:: Work to complete ::
Exact reproduction required: the lines below from the line with "- UI 표출 클래스" to the line with "- 초음파 센서에 물건을 가져가거나 손을 대면 거리 값 출력", both ends included, and no others.

◆ ◆ ◆ ◆

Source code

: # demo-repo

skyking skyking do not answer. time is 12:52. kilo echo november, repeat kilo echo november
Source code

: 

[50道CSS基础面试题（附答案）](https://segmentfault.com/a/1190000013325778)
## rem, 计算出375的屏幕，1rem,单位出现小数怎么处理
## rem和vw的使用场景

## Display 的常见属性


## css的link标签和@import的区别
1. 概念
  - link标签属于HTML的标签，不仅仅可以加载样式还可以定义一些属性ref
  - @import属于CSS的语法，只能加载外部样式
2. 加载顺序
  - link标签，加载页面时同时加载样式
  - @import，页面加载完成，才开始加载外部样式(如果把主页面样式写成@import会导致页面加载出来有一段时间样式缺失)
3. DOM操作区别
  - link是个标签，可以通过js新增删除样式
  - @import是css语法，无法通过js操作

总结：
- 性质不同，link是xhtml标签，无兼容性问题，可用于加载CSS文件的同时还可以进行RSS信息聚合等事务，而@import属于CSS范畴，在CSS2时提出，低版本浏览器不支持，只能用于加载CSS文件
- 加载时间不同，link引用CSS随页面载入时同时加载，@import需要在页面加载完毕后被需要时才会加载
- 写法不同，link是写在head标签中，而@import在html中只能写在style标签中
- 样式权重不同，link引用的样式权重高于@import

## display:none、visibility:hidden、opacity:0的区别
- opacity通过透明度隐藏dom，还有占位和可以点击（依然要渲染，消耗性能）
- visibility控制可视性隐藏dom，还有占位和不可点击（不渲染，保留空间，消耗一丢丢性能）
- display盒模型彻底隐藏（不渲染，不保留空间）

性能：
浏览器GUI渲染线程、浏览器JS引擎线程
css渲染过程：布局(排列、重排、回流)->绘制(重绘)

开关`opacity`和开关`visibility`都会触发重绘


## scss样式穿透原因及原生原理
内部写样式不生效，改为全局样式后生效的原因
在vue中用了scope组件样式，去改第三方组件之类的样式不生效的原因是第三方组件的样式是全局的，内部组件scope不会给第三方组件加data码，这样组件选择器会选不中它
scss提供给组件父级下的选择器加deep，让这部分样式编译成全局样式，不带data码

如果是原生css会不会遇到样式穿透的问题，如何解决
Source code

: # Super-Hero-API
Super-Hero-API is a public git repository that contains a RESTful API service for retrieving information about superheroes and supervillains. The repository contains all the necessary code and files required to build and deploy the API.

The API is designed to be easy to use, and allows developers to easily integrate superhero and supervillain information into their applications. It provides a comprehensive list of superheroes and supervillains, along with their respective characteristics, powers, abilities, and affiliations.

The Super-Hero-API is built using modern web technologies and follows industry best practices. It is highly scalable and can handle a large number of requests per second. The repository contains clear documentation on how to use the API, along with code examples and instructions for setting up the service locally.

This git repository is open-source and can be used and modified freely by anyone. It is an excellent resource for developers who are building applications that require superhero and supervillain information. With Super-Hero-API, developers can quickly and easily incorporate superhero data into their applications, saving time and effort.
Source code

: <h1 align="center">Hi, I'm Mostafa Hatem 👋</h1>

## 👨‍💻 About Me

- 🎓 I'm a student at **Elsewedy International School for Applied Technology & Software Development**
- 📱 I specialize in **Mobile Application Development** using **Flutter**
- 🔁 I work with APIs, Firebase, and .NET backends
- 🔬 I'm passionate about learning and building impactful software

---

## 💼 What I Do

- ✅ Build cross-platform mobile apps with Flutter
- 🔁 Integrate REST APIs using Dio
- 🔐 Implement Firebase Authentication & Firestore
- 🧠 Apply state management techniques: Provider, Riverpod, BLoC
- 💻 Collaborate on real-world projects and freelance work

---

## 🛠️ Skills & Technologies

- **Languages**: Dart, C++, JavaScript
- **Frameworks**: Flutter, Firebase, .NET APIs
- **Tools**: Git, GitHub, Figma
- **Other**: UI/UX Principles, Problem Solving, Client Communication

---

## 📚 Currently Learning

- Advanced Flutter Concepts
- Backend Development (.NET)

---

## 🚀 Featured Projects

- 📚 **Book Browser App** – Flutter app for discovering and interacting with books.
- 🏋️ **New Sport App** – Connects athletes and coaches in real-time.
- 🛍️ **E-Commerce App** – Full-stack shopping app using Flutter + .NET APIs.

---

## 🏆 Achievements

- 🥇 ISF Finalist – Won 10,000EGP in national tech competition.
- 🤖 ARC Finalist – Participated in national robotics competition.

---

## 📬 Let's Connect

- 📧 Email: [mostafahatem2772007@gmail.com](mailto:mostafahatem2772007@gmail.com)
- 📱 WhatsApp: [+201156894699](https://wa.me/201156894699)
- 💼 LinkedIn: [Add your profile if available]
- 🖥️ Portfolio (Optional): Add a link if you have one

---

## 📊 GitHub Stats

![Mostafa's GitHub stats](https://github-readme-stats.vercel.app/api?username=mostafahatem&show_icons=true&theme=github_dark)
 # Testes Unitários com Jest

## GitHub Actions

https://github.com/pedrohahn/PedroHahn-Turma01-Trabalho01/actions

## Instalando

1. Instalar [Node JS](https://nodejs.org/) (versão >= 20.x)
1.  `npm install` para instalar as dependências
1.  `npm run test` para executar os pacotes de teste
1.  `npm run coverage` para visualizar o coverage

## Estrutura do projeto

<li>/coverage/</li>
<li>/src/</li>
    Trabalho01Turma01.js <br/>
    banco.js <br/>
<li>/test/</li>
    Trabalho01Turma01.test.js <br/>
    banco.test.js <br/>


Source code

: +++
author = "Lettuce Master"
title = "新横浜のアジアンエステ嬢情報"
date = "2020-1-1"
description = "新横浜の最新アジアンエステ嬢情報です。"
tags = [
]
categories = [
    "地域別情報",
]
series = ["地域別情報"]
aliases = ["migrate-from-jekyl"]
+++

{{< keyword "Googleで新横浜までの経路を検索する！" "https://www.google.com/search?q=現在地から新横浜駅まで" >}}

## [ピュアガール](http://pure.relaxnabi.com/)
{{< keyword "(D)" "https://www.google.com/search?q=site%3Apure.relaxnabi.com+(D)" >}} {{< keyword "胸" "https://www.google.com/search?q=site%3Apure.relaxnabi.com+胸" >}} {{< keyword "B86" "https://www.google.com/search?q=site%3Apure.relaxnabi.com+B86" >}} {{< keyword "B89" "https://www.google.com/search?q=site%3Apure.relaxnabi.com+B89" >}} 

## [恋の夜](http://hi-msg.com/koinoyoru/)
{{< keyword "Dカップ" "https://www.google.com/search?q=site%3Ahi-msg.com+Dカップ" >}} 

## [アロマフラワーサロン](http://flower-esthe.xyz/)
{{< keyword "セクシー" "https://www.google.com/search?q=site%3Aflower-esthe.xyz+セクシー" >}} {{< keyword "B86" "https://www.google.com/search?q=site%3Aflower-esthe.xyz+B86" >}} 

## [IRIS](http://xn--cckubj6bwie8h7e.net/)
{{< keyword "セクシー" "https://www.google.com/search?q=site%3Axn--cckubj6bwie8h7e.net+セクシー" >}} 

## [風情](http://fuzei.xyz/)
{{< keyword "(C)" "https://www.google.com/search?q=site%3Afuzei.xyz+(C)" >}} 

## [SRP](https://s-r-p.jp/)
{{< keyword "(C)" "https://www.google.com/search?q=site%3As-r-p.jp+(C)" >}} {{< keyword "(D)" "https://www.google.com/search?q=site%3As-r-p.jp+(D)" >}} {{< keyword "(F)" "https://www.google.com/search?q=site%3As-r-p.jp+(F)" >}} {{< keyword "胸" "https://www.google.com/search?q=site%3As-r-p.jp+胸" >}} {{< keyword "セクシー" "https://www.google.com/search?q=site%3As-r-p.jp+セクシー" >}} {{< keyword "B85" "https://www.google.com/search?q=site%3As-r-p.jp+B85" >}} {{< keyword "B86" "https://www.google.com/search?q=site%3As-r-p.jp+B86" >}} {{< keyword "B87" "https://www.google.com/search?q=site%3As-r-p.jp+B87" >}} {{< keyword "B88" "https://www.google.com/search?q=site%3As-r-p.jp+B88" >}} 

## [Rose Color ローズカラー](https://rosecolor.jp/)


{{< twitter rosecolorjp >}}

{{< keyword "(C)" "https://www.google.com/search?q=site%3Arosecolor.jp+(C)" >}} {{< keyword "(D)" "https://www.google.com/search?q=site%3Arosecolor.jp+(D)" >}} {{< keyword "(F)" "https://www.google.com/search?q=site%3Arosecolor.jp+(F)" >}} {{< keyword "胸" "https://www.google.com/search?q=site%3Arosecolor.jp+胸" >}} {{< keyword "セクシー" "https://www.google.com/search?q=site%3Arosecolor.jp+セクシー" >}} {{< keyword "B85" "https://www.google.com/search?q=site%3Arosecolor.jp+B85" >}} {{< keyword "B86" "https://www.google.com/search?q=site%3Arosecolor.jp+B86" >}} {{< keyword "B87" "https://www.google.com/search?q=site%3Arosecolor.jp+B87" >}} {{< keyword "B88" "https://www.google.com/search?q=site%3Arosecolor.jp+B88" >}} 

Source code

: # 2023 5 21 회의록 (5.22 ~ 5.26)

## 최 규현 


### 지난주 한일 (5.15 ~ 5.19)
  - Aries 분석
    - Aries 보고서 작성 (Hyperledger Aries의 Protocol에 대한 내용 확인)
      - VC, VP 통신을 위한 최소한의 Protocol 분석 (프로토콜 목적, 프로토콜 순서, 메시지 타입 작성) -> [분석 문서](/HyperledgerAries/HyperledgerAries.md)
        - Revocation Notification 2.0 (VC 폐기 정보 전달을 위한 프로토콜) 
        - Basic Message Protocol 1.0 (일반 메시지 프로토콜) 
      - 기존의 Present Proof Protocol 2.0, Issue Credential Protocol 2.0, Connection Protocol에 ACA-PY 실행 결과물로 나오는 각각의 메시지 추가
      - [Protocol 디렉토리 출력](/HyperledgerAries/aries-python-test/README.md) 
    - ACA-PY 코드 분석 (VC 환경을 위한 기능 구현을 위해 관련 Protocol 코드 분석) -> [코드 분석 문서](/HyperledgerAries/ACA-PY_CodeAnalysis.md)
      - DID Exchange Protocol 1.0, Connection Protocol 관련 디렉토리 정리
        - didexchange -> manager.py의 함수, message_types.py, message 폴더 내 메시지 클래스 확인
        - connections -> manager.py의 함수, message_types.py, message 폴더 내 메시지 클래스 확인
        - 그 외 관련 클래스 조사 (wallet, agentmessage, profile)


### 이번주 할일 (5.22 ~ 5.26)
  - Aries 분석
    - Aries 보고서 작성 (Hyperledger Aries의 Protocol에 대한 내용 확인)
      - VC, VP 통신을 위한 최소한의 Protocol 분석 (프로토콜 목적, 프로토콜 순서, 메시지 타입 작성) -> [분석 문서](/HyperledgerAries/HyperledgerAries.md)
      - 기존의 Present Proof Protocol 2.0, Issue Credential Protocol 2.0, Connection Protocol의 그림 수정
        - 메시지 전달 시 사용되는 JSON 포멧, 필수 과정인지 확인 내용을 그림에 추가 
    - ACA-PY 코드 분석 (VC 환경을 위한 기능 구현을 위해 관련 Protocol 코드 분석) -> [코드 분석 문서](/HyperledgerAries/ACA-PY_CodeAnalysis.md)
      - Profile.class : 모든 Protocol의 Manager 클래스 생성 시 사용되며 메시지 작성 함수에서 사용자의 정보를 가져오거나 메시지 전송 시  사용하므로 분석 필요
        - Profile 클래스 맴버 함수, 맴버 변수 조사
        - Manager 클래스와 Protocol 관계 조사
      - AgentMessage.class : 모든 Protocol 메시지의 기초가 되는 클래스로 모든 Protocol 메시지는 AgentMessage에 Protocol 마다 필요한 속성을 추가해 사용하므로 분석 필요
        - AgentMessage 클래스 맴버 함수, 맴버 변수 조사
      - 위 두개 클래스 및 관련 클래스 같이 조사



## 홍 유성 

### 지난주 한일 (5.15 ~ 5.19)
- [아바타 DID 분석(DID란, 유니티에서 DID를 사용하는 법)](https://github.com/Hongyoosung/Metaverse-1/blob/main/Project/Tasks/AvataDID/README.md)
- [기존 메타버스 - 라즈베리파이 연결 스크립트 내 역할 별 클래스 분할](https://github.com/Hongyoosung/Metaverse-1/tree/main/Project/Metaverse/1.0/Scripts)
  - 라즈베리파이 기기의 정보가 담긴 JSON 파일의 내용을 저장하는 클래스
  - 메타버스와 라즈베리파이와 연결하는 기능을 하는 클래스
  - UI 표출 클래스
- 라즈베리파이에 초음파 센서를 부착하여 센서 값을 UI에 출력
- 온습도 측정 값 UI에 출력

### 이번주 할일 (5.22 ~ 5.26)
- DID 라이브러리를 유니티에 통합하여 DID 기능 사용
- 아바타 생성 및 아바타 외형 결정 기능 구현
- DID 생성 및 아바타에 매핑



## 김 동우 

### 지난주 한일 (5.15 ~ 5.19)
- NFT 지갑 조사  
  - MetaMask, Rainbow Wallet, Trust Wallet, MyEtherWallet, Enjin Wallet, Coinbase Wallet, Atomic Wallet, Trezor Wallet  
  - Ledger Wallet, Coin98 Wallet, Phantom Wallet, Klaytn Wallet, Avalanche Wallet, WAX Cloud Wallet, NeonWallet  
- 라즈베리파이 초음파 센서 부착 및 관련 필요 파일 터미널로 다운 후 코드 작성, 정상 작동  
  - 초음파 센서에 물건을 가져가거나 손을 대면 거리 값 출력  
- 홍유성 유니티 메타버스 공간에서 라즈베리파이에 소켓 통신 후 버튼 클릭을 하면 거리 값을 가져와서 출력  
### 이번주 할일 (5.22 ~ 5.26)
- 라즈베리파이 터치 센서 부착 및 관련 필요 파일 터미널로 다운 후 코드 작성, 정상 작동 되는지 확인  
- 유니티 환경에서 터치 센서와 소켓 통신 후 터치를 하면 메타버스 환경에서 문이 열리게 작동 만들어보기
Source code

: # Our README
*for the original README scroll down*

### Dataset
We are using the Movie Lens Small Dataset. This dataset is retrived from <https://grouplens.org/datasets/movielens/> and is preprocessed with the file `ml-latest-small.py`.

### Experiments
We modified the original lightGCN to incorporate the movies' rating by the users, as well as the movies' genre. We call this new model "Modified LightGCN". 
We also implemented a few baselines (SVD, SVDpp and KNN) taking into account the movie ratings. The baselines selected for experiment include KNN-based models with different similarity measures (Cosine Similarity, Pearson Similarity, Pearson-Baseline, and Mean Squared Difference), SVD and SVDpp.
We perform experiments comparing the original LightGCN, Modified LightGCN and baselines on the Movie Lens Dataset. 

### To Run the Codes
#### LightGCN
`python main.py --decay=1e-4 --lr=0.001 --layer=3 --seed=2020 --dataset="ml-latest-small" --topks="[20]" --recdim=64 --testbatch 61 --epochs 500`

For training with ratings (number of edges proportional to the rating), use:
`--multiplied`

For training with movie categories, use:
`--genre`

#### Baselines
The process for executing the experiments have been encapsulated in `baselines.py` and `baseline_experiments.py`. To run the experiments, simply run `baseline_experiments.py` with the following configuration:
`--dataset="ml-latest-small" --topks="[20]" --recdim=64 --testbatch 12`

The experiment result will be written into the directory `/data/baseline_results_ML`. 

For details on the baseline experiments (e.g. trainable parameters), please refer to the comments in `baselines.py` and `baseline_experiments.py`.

◆ ◆ ◆ ◆

:: Exercise solution ::
  - UI 표출 클래스
- 라즈베리파이에 초음파 센서를 부착하여 센서 값을 UI에 출력
- 온습도 측정 값 UI에 출력

### 이번주 할일 (5.22 ~ 5.26)
- DID 라이브러리를 유니티에 통합하여 DID 기능 사용
- 아바타 생성 및 아바타 외형 결정 기능 구현
- DID 생성 및 아바타에 매핑



## 김 동우 

### 지난주 한일 (5.15 ~ 5.19)
- NFT 지갑 조사  
  - MetaMask, Rainbow Wallet, Trust Wallet, MyEtherWallet, Enjin Wallet, Coinbase Wallet, Atomic Wallet, Trezor Wallet  
  - Ledger Wallet, Coin98 Wallet, Phantom Wallet, Klaytn Wallet, Avalanche Wallet, WAX Cloud Wallet, NeonWallet  
- 라즈베리파이 초음파 센서 부착 및 관련 필요 파일 터미널로 다운 후 코드 작성, 정상 작동  
  - 초음파 센서에 물건을 가져가거나 손을 대면 거리 값 출력  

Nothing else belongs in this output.